What to do
Please return the lines below verbatim, beginning at the one that has "- Review and Use tips/strategies." and stopping after the one that has "- Other common questions", and add no other lines.

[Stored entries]
━━━━━━━━━━━━━━━━━━━━━━━━━━━━━━
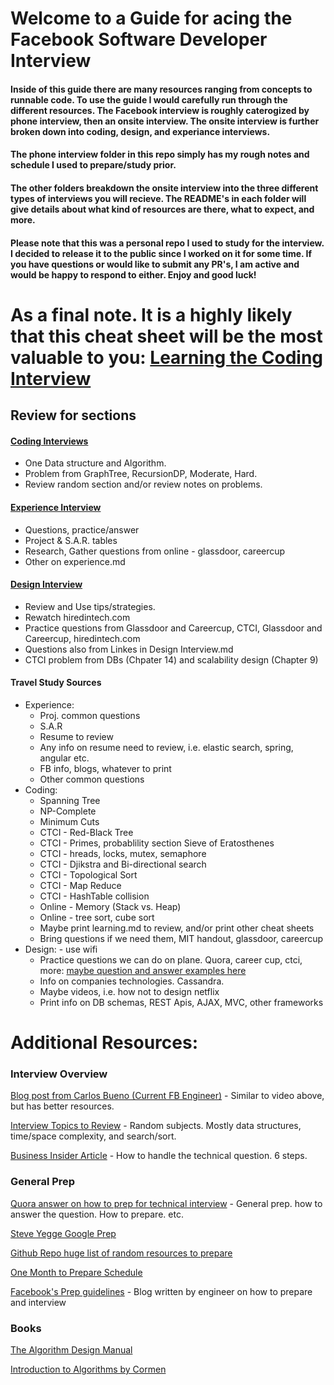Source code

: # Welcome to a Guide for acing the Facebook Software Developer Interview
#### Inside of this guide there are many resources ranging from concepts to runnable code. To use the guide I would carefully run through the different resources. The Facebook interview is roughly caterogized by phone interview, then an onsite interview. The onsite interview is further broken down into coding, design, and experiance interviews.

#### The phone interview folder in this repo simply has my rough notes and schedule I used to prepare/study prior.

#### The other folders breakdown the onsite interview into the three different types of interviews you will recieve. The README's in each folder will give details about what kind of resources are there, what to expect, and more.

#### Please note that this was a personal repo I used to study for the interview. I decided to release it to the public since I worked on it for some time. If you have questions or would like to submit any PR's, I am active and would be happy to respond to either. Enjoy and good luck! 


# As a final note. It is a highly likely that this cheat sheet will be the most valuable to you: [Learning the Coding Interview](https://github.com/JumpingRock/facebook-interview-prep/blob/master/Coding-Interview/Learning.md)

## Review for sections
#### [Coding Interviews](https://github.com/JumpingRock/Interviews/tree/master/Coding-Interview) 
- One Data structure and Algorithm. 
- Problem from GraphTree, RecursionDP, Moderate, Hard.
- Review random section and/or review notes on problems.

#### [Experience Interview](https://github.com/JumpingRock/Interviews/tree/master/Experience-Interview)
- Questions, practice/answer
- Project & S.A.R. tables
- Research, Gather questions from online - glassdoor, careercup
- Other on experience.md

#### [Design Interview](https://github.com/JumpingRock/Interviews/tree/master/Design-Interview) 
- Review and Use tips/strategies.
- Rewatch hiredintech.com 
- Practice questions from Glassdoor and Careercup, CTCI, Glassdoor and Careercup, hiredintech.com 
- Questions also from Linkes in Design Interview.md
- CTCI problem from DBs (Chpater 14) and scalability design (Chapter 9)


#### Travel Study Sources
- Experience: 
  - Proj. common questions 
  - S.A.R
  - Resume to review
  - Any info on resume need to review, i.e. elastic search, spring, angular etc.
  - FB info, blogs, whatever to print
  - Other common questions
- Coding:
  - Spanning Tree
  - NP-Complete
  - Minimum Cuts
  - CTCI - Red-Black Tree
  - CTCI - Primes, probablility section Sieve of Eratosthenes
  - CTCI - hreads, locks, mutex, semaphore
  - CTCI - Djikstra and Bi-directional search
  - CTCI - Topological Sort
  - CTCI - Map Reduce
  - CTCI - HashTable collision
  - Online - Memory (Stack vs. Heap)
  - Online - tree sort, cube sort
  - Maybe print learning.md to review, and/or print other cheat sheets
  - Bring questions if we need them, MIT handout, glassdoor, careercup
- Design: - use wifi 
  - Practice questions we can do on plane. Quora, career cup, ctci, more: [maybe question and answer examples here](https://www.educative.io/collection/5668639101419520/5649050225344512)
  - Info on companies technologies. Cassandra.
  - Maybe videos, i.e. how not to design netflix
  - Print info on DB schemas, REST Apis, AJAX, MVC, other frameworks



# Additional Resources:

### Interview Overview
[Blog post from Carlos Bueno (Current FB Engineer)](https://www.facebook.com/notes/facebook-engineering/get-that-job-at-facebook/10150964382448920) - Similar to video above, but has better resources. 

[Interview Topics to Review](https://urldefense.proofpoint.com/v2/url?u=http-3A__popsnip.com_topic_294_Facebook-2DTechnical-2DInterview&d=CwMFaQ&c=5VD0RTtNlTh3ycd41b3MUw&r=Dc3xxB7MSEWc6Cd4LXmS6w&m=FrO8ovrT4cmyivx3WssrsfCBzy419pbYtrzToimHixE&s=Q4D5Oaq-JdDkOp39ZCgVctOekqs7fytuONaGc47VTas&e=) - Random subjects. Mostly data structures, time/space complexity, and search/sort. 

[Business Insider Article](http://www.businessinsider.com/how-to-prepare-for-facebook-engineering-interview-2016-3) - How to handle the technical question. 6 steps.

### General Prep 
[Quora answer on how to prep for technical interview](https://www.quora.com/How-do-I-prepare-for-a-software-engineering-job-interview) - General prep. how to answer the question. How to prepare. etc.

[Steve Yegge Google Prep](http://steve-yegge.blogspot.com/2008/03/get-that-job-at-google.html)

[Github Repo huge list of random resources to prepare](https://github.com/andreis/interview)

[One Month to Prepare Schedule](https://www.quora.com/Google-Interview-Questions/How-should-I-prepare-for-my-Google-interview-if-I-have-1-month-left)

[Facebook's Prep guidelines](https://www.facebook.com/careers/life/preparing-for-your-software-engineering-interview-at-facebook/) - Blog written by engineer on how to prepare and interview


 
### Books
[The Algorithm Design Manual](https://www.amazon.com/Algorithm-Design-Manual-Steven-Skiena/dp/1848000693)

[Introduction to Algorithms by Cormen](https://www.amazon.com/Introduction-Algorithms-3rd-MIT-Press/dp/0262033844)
━━━━━━━━━━━━━━━━━━━━━━━━━━━━━━
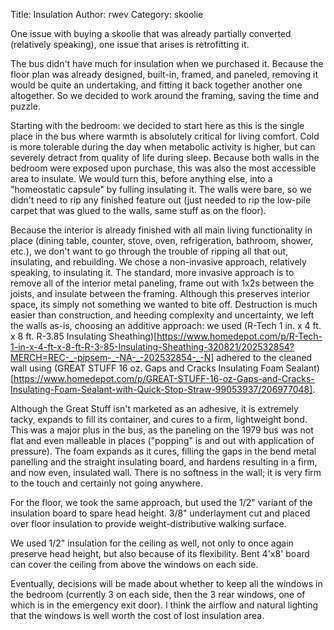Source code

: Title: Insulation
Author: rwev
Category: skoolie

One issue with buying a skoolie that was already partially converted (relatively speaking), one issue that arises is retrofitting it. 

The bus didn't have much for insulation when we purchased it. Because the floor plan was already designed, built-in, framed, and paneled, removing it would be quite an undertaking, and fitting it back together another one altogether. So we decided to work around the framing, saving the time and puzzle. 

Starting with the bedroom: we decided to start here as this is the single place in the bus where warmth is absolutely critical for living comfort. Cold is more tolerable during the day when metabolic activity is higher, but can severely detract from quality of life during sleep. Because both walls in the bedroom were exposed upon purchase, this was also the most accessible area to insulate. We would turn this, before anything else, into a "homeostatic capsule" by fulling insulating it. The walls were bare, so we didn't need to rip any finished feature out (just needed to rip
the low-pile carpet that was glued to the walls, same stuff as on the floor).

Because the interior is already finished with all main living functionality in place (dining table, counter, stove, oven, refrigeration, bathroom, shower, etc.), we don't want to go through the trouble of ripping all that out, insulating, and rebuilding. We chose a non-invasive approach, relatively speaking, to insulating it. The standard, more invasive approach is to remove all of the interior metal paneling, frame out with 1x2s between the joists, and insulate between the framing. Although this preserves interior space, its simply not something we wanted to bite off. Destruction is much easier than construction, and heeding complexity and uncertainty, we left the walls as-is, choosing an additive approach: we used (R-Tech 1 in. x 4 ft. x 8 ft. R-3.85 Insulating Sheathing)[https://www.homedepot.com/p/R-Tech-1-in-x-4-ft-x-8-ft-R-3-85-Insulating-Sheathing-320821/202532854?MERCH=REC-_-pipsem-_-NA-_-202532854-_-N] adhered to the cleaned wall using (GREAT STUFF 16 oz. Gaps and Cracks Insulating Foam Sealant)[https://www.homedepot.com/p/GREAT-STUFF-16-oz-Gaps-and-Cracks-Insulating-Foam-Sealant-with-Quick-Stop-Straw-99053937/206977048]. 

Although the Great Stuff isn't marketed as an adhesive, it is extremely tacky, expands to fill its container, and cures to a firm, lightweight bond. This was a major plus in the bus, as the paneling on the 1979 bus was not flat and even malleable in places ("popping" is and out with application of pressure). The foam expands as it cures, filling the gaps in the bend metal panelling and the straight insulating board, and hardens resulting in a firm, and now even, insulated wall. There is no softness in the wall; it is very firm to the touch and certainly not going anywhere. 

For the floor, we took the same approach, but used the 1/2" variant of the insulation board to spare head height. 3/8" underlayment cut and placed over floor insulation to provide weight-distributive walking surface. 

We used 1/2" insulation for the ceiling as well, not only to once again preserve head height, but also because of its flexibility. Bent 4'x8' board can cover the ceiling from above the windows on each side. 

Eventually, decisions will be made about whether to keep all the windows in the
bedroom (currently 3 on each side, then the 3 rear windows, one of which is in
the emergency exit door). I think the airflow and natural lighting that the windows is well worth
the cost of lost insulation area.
━━━━━━━━━━━━━━━━━━━━━━━━━━━━━━
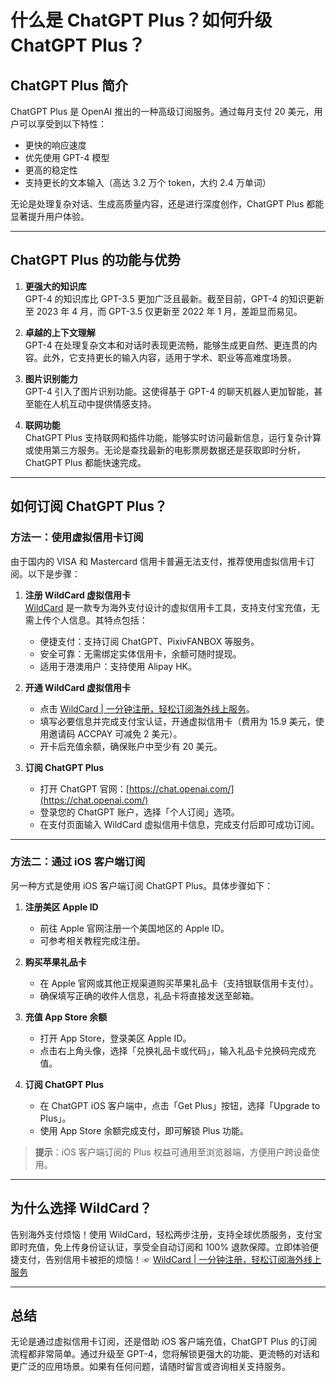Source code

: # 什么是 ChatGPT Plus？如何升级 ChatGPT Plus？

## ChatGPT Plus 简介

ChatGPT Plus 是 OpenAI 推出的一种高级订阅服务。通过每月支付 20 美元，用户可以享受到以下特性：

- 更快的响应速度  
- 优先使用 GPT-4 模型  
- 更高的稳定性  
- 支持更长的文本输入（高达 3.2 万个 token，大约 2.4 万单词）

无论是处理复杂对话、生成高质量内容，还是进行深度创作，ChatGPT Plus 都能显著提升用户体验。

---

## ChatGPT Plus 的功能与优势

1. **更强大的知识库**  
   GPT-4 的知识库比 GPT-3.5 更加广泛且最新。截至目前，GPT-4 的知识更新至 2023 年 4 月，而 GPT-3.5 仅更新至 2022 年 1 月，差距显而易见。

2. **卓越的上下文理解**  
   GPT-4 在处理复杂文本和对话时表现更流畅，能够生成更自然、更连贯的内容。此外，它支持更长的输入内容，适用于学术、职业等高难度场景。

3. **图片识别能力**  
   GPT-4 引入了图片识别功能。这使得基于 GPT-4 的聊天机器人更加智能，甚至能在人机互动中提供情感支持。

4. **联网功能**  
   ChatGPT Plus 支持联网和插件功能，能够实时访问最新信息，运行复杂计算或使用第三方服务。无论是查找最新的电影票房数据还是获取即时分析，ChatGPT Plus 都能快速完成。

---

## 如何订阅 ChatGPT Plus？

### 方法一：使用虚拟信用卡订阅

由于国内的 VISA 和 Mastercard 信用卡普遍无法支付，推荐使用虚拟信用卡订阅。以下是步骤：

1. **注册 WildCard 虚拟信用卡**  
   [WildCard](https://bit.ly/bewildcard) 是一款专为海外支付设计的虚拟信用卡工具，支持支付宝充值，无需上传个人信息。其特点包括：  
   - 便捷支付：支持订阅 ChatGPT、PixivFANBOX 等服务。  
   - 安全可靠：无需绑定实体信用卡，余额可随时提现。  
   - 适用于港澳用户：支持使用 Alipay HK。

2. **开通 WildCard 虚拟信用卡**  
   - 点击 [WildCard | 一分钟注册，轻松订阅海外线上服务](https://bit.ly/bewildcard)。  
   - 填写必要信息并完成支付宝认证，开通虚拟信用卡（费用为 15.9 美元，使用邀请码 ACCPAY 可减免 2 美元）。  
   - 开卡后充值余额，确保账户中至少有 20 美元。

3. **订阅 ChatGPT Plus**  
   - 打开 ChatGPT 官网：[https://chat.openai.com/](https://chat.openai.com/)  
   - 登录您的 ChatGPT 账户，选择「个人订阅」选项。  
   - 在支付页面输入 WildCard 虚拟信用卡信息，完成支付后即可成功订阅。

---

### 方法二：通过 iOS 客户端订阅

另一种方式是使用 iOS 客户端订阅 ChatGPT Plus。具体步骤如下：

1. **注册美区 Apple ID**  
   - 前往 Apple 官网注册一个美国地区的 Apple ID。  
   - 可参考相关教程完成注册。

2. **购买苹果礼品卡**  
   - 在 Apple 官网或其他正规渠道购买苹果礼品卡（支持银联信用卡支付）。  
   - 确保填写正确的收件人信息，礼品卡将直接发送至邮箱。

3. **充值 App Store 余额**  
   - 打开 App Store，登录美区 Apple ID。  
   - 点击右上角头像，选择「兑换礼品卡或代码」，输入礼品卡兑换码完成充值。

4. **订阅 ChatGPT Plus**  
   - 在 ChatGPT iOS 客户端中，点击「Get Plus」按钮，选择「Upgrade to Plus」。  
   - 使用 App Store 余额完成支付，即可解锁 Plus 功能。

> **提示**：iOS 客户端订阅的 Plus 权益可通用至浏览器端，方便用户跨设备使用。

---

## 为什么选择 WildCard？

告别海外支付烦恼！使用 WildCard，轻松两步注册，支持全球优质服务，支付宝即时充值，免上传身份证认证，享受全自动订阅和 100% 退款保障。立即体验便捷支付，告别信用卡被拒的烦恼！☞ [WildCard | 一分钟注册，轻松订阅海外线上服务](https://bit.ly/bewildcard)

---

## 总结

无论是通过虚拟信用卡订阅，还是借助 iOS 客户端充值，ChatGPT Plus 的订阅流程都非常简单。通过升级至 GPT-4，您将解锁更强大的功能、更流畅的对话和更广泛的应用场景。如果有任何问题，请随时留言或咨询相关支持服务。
━━━━━━━━━━━━━━━━━━━━━━━━━━━━━━
Exercise output
- Review and Use tips/strategies.
- Rewatch hiredintech.com 
- Practice questions from Glassdoor and Careercup, CTCI, Glassdoor and Careercup, hiredintech.com 
- Questions also from Linkes in Design Interview.md
- CTCI problem from DBs (Chpater 14) and scalability design (Chapter 9)


#### Travel Study Sources
- Experience: 
  - Proj. common questions 
  - S.A.R
  - Resume to review
  - Any info on resume need to review, i.e. elastic search, spring, angular etc.
  - FB info, blogs, whatever to print
  - Other common questions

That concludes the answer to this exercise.